** Assignment **
The records that follow should be returned exactly, pictures excluded.

** Data **
****************
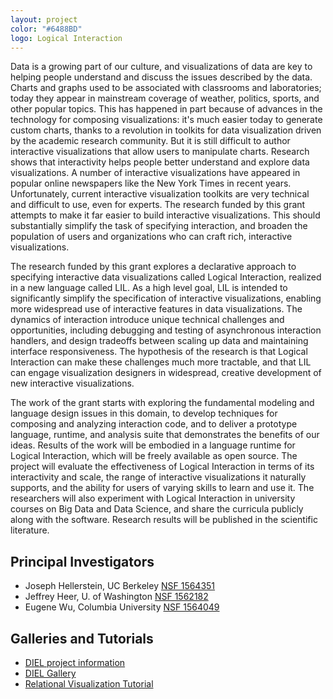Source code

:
 ```yaml
---
layout: project
color: "#6488BD"
logo: Logical Interaction
---
```


<div class="callout">
</div>


Data is a growing part of our culture, and visualizations of data are key to helping people understand and discuss the issues described by the data. Charts and graphs used to be associated with classrooms and laboratories; today they appear in mainstream coverage of weather, politics, sports, and other popular topics. This has happened in part because of advances in the technology for composing visualizations: it's much easier today to generate custom charts, thanks to a revolution in toolkits for data visualization driven by the academic research community. But it is still difficult to author interactive visualizations that allow users to manipulate charts. Research shows that interactivity helps people better understand and explore data visualizations. A number of interactive visualizations have appeared in popular online newspapers like the New York Times in recent years. Unfortunately, current interactive visualization toolkits are very technical and difficult to use, even for experts. The research funded by this grant attempts to make it far easier to build interactive visualizations. This should substantially simplify the task of specifying interaction, and broaden the population of users and organizations who can craft rich, interactive visualizations.

The research funded by this grant explores a declarative approach to specifying interactive data visualizations called Logical Interaction, realized in a new language called LIL. As a high level goal, LIL is intended to significantly simplify the specification of interactive visualizations, enabling more widespread use of interactive features in data visualizations. The dynamics of interaction introduce unique technical challenges and opportunities, including debugging and testing of asynchronous interaction handlers, and design tradeoffs between scaling up data and maintaining interface responsiveness. The hypothesis of the research is that Logical Interaction can make these challenges much more tractable, and that LIL can engage visualization designers in widespread, creative development of new interactive visualizations.

The work of the grant starts with exploring the fundamental modeling and language design issues in this domain, to develop techniques for composing and analyzing interaction code, and to deliver a prototype language, runtime, and analysis suite that demonstrates the benefits of our ideas. Results of the work will be embodied in a language runtime for Logical Interaction, which will be freely available as open source. The project will evaluate the effectiveness of Logical Interaction in terms of its interactivity and scale, the range of interactive visualizations it naturally supports, and the ability for users of varying skills to learn and use it. The researchers will also experiment with Logical Interaction in university courses on Big Data and Data Science, and share the curricula publicly along with the software. Research results will be published in the scientific literature.


## Principal Investigators

* Joseph Hellerstein, UC Berkeley [NSF 1564351](https://www.nsf.gov/awardsearch/showAward?AWD_ID=1564351&HistoricalAwards=false)
* Jeffrey Heer, U. of Washington [NSF 1562182](https://www.nsf.gov/awardsearch/showAward?AWD_ID=1562182&HistoricalAwards=false)
* Eugene Wu, Columbia University [NSF 1564049](https://www.nsf.gov/awardsearch/showAward?AWD_ID=1564049&HistoricalAwards=false)

## Galleries and Tutorials

* [DIEL project information](https://logical-interactions.github.io/diel/)
* [DIEL Gallery](https://logical-interactions.github.io/diel-gallery/)
* [Relational Visualization Tutorial](https://www.dropbox.com/s/rrl5wavo6xuw7nc/tutorial-vis-sigmod19.pdf?dl=0)
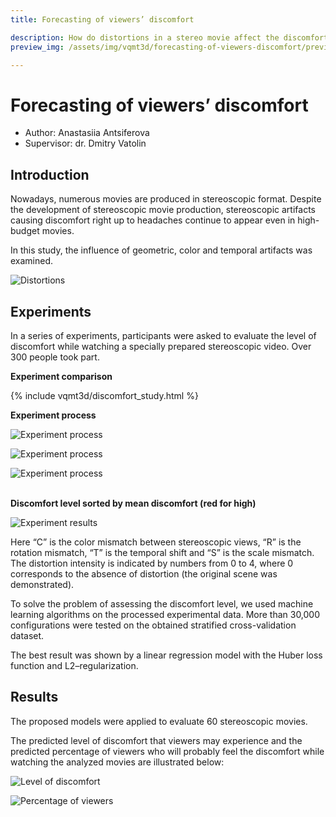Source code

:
 ```yaml
---
title: Forecasting of viewers’ discomfort

description: How do distortions in a stereo movie affect the discomfort of viewers?
preview_img: /assets/img/vqmt3d/forecasting-of-viewers-discomfort/preview.jpg

---
```

# Forecasting of viewers’ discomfort

- Author: Anastasiia Antsiferova
- Supervisor: dr. Dmitry Vatolin


## Introduction
Nowadays, numerous movies are produced in stereoscopic format. Despite the development of stereoscopic movie production, stereoscopic artifacts causing discomfort right up to headaches continue to appear even in high-budget movies.

In this study, the influence of geometric, color and temporal artifacts was examined.


![Distortions](/assets/img/vqmt3d/forecasting-of-viewers-discomfort/distortions.png)

## Experiments

In a series of experiments, participants were asked to evaluate the level of discomfort while watching a specially prepared stereoscopic video. Over 300 people took part.

<p><b>Experiment comparison</b></p>

{% include vqmt3d/discomfort_study.html %}

<p><b>Experiment process</b></p>

![Experiment process](/assets/img/vqmt3d/forecasting-of-viewers-discomfort/experiment_process.jpg)

![Experiment process](/assets/img/vqmt3d/forecasting-of-viewers-discomfort/experiment_process1.jpg)

![Experiment process](/assets/img/vqmt3d/forecasting-of-viewers-discomfort/glasses.jpg)


<p><br><b>Discomfort level sorted by mean discomfort (red for high)</b></p>

![Experiment results](/assets/img/vqmt3d/forecasting-of-viewers-discomfort/experiment_results.png)

Here “C” is the color mismatch between stereoscopic views, “R” is the rotation mismatch, “T” is the temporal shift and “S” is the scale mismatch. The distortion intensity is indicated by numbers from 0 to 4, where 0 corresponds to the absence of distortion (the original scene was demonstrated).

To solve the problem of assessing the discomfort level, we used machine learning algorithms on the processed experimental data. More than 30,000 configurations were tested on the obtained stratified cross-validation dataset.

The best result was shown by a linear regression model with the Huber loss function and L2–regularization.


## Results

The proposed models were applied to evaluate 60 stereoscopic movies.

The predicted level of discomfort that viewers may experience and the predicted percentage of viewers who will probably feel the discomfort while watching the analyzed movies are illustrated below:


![Level of discomfort](/assets/img/vqmt3d/forecasting-of-viewers-discomfort/level_of_discomfort.png)

![Percentage of viewers](/assets/img/vqmt3d/forecasting-of-viewers-discomfort/percentage_of_viewers.png)
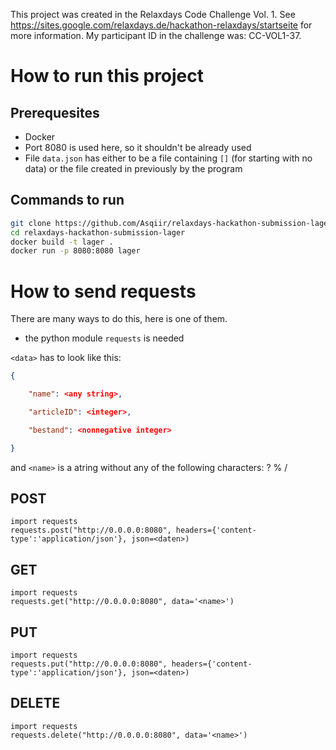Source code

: This project was created in the Relaxdays Code Challenge Vol. 1. See https://sites.google.com/relaxdays.de/hackathon-relaxdays/startseite for more information. My participant ID in the challenge was: CC-VOL1-37.

# How to run this project

## Prerequesites

* Docker
* Port 8080 is used here, so it shouldn't be already used
* File `data.json` has either to be a file containing `[]` (for starting with no data) or the file created in previously by the program

## Commands to run

```bash
git clone https://github.com/Asqiir/relaxdays-hackathon-submission-lager.git
cd relaxdays-hackathon-submission-lager
docker build -t lager .
docker run -p 8080:8080 lager
```

# How to send requests 

There are many ways to do this, here is one of them.

* the python module `requests` is needed

`<data>` has to look like this:
```json
{

	"name": <any string>,

	"articleID": <integer>,

	"bestand": <nonnegative integer>

}
```

and `<name>` is a atring without any of the following characters: ? % /


## POST
```python3
import requests
requests.post("http://0.0.0.0:8080", headers={'content-type':'application/json'}, json=<daten>)
```
## GET
```python3
import requests
requests.get("http://0.0.0.0:8080", data='<name>')
```
## PUT
```python3
import requests
requests.put("http://0.0.0.0:8080", headers={'content-type':'application/json'}, json=<daten>)
```

## DELETE
```python3
import requests
requests.delete("http://0.0.0.0:8080", data='<name>')
```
****************
** Result below **
Source code

:
 ```yaml
---
layout: project
color: "#6488BD"
logo: Logical Interaction
---
```


<div class="callout">
</div>


Data is a growing part of our culture, and visualizations of data are key to helping people understand and discuss the issues described by the data. Charts and graphs used to be associated with classrooms and laboratories; today they appear in mainstream coverage of weather, politics, sports, and other popular topics. This has happened in part because of advances in the technology for composing visualizations: it's much easier today to generate custom charts, thanks to a revolution in toolkits for data visualization driven by the academic research community. But it is still difficult to author interactive visualizations that allow users to manipulate charts. Research shows that interactivity helps people better understand and explore data visualizations. A number of interactive visualizations have appeared in popular online newspapers like the New York Times in recent years. Unfortunately, current interactive visualization toolkits are very technical and difficult to use, even for experts. The research funded by this grant attempts to make it far easier to build interactive visualizations. This should substantially simplify the task of specifying interaction, and broaden the population of users and organizations who can craft rich, interactive visualizations.

The research funded by this grant explores a declarative approach to specifying interactive data visualizations called Logical Interaction, realized in a new language called LIL. As a high level goal, LIL is intended to significantly simplify the specification of interactive visualizations, enabling more widespread use of interactive features in data visualizations. The dynamics of interaction introduce unique technical challenges and opportunities, including debugging and testing of asynchronous interaction handlers, and design tradeoffs between scaling up data and maintaining interface responsiveness. The hypothesis of the research is that Logical Interaction can make these challenges much more tractable, and that LIL can engage visualization designers in widespread, creative development of new interactive visualizations.

The work of the grant starts with exploring the fundamental modeling and language design issues in this domain, to develop techniques for composing and analyzing interaction code, and to deliver a prototype language, runtime, and analysis suite that demonstrates the benefits of our ideas. Results of the work will be embodied in a language runtime for Logical Interaction, which will be freely available as open source. The project will evaluate the effectiveness of Logical Interaction in terms of its interactivity and scale, the range of interactive visualizations it naturally supports, and the ability for users of varying skills to learn and use it. The researchers will also experiment with Logical Interaction in university courses on Big Data and Data Science, and share the curricula publicly along with the software. Research results will be published in the scientific literature.


## Principal Investigators

* Joseph Hellerstein, UC Berkeley [NSF 1564351](https://www.nsf.gov/awardsearch/showAward?AWD_ID=1564351&HistoricalAwards=false)
* Jeffrey Heer, U. of Washington [NSF 1562182](https://www.nsf.gov/awardsearch/showAward?AWD_ID=1562182&HistoricalAwards=false)
* Eugene Wu, Columbia University [NSF 1564049](https://www.nsf.gov/awardsearch/showAward?AWD_ID=1564049&HistoricalAwards=false)

## Galleries and Tutorials

* [DIEL project information](https://logical-interactions.github.io/diel/)
* [DIEL Gallery](https://logical-interactions.github.io/diel-gallery/)
* [Relational Visualization Tutorial](https://www.dropbox.com/s/rrl5wavo6xuw7nc/tutorial-vis-sigmod19.pdf?dl=0)
Source code

:
 ```yaml
---
title: Forecasting of viewers’ discomfort

description: How do distortions in a stereo movie affect the discomfort of viewers?
preview_img: /assets/img/vqmt3d/forecasting-of-viewers-discomfort/preview.jpg

---
```

# Forecasting of viewers’ discomfort

- Author: Anastasiia Antsiferova
- Supervisor: dr. Dmitry Vatolin


## Introduction
Nowadays, numerous movies are produced in stereoscopic format. Despite the development of stereoscopic movie production, stereoscopic artifacts causing discomfort right up to headaches continue to appear even in high-budget movies.

In this study, the influence of geometric, color and temporal artifacts was examined.


![Distortions](/assets/img/vqmt3d/forecasting-of-viewers-discomfort/distortions.png)

## Experiments

In a series of experiments, participants were asked to evaluate the level of discomfort while watching a specially prepared stereoscopic video. Over 300 people took part.

<p><b>Experiment comparison</b></p>

{% include vqmt3d/discomfort_study.html %}

<p><b>Experiment process</b></p>

![Experiment process](/assets/img/vqmt3d/forecasting-of-viewers-discomfort/experiment_process.jpg)

![Experiment process](/assets/img/vqmt3d/forecasting-of-viewers-discomfort/experiment_process1.jpg)

![Experiment process](/assets/img/vqmt3d/forecasting-of-viewers-discomfort/glasses.jpg)


<p><br><b>Discomfort level sorted by mean discomfort (red for high)</b></p>

![Experiment results](/assets/img/vqmt3d/forecasting-of-viewers-discomfort/experiment_results.png)

Here “C” is the color mismatch between stereoscopic views, “R” is the rotation mismatch, “T” is the temporal shift and “S” is the scale mismatch. The distortion intensity is indicated by numbers from 0 to 4, where 0 corresponds to the absence of distortion (the original scene was demonstrated).

To solve the problem of assessing the discomfort level, we used machine learning algorithms on the processed experimental data. More than 30,000 configurations were tested on the obtained stratified cross-validation dataset.

The best result was shown by a linear regression model with the Huber loss function and L2–regularization.


## Results

The proposed models were applied to evaluate 60 stereoscopic movies.

The predicted level of discomfort that viewers may experience and the predicted percentage of viewers who will probably feel the discomfort while watching the analyzed movies are illustrated below:


![Level of discomfort](/assets/img/vqmt3d/forecasting-of-viewers-discomfort/level_of_discomfort.png)

![Percentage of viewers](/assets/img/vqmt3d/forecasting-of-viewers-discomfort/percentage_of_viewers.png)
Source code

: This project was created in the Relaxdays Code Challenge Vol. 1. See https://sites.google.com/relaxdays.de/hackathon-relaxdays/startseite for more information. My participant ID in the challenge was: CC-VOL1-37.

# How to run this project

## Prerequesites

* Docker
* Port 8080 is used here, so it shouldn't be already used
* File `data.json` has either to be a file containing `[]` (for starting with no data) or the file created in previously by the program

## Commands to run

```bash
git clone https://github.com/Asqiir/relaxdays-hackathon-submission-lager.git
cd relaxdays-hackathon-submission-lager
docker build -t lager .
docker run -p 8080:8080 lager
```

# How to send requests 

There are many ways to do this, here is one of them.

* the python module `requests` is needed

`<data>` has to look like this:
```json
{

	"name": <any string>,

	"articleID": <integer>,

	"bestand": <nonnegative integer>

}
```

and `<name>` is a atring without any of the following characters: ? % /


## POST
```python3
import requests
requests.post("http://0.0.0.0:8080", headers={'content-type':'application/json'}, json=<daten>)
```
## GET
```python3
import requests
requests.get("http://0.0.0.0:8080", data='<name>')
```
## PUT
```python3
import requests
requests.put("http://0.0.0.0:8080", headers={'content-type':'application/json'}, json=<daten>)
```

## DELETE
```python3
import requests
requests.delete("http://0.0.0.0:8080", data='<name>')
```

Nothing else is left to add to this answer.